EXERCISE PROMPT - For each entry that follows, produce an exact copy.

------

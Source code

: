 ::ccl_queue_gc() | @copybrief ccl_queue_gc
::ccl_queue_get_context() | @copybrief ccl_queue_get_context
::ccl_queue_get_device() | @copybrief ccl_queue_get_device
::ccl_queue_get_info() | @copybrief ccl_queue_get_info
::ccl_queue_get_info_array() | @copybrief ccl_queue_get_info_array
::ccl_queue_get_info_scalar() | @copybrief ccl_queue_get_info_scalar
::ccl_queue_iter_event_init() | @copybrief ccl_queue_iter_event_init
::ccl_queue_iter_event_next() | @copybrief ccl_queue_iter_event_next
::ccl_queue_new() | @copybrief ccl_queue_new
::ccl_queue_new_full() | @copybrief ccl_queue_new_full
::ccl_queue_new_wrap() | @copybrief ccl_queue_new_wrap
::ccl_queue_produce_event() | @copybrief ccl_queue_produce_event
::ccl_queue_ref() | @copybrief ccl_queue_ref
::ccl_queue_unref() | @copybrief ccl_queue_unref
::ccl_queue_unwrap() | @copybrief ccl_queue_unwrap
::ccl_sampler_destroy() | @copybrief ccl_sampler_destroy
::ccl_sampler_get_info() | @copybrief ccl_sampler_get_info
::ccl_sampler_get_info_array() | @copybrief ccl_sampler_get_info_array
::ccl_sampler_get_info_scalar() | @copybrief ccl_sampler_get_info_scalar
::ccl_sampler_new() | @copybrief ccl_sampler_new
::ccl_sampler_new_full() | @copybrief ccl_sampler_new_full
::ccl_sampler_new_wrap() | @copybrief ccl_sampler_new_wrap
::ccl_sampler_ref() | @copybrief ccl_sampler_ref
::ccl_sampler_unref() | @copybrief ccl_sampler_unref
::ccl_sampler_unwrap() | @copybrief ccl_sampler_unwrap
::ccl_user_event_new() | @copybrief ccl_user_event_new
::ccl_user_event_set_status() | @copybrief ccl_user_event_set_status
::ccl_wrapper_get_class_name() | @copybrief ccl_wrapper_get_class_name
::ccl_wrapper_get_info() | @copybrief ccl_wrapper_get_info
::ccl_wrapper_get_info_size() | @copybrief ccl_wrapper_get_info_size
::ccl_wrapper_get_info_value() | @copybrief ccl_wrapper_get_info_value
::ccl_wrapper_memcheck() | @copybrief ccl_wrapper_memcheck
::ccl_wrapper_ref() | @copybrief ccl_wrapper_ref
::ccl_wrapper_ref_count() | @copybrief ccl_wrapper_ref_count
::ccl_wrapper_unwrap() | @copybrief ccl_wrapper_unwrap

------

FINISHED EXERCISE -
Source code

: ::ccl_queue_gc() | @copybrief ccl_queue_gc
::ccl_queue_get_context() | @copybrief ccl_queue_get_context
::ccl_queue_get_device() | @copybrief ccl_queue_get_device
::ccl_queue_get_info() | @copybrief ccl_queue_get_info
::ccl_queue_get_info_array() | @copybrief ccl_queue_get_info_array
::ccl_queue_get_info_scalar() | @copybrief ccl_queue_get_info_scalar
::ccl_queue_iter_event_init() | @copybrief ccl_queue_iter_event_init
::ccl_queue_iter_event_next() | @copybrief ccl_queue_iter_event_next
::ccl_queue_new() | @copybrief ccl_queue_new
::ccl_queue_new_full() | @copybrief ccl_queue_new_full
::ccl_queue_new_wrap() | @copybrief ccl_queue_new_wrap
::ccl_queue_produce_event() | @copybrief ccl_queue_produce_event
::ccl_queue_ref() | @copybrief ccl_queue_ref
::ccl_queue_unref() | @copybrief ccl_queue_unref
::ccl_queue_unwrap() | @copybrief ccl_queue_unwrap
::ccl_sampler_destroy() | @copybrief ccl_sampler_destroy
::ccl_sampler_get_info() | @copybrief ccl_sampler_get_info
::ccl_sampler_get_info_array() | @copybrief ccl_sampler_get_info_array
::ccl_sampler_get_info_scalar() | @copybrief ccl_sampler_get_info_scalar
::ccl_sampler_new() | @copybrief ccl_sampler_new
::ccl_sampler_new_full() | @copybrief ccl_sampler_new_full
::ccl_sampler_new_wrap() | @copybrief ccl_sampler_new_wrap
::ccl_sampler_ref() | @copybrief ccl_sampler_ref
::ccl_sampler_unref() | @copybrief ccl_sampler_unref
::ccl_sampler_unwrap() | @copybrief ccl_sampler_unwrap
::ccl_user_event_new() | @copybrief ccl_user_event_new
::ccl_user_event_set_status() | @copybrief ccl_user_event_set_status
::ccl_wrapper_get_class_name() | @copybrief ccl_wrapper_get_class_name
::ccl_wrapper_get_info() | @copybrief ccl_wrapper_get_info
::ccl_wrapper_get_info_size() | @copybrief ccl_wrapper_get_info_size
::ccl_wrapper_get_info_value() | @copybrief ccl_wrapper_get_info_value
::ccl_wrapper_memcheck() | @copybrief ccl_wrapper_memcheck
::ccl_wrapper_ref() | @copybrief ccl_wrapper_ref
::ccl_wrapper_ref_count() | @copybrief ccl_wrapper_ref_count
::ccl_wrapper_unwrap() | @copybrief ccl_wrapper_unwrap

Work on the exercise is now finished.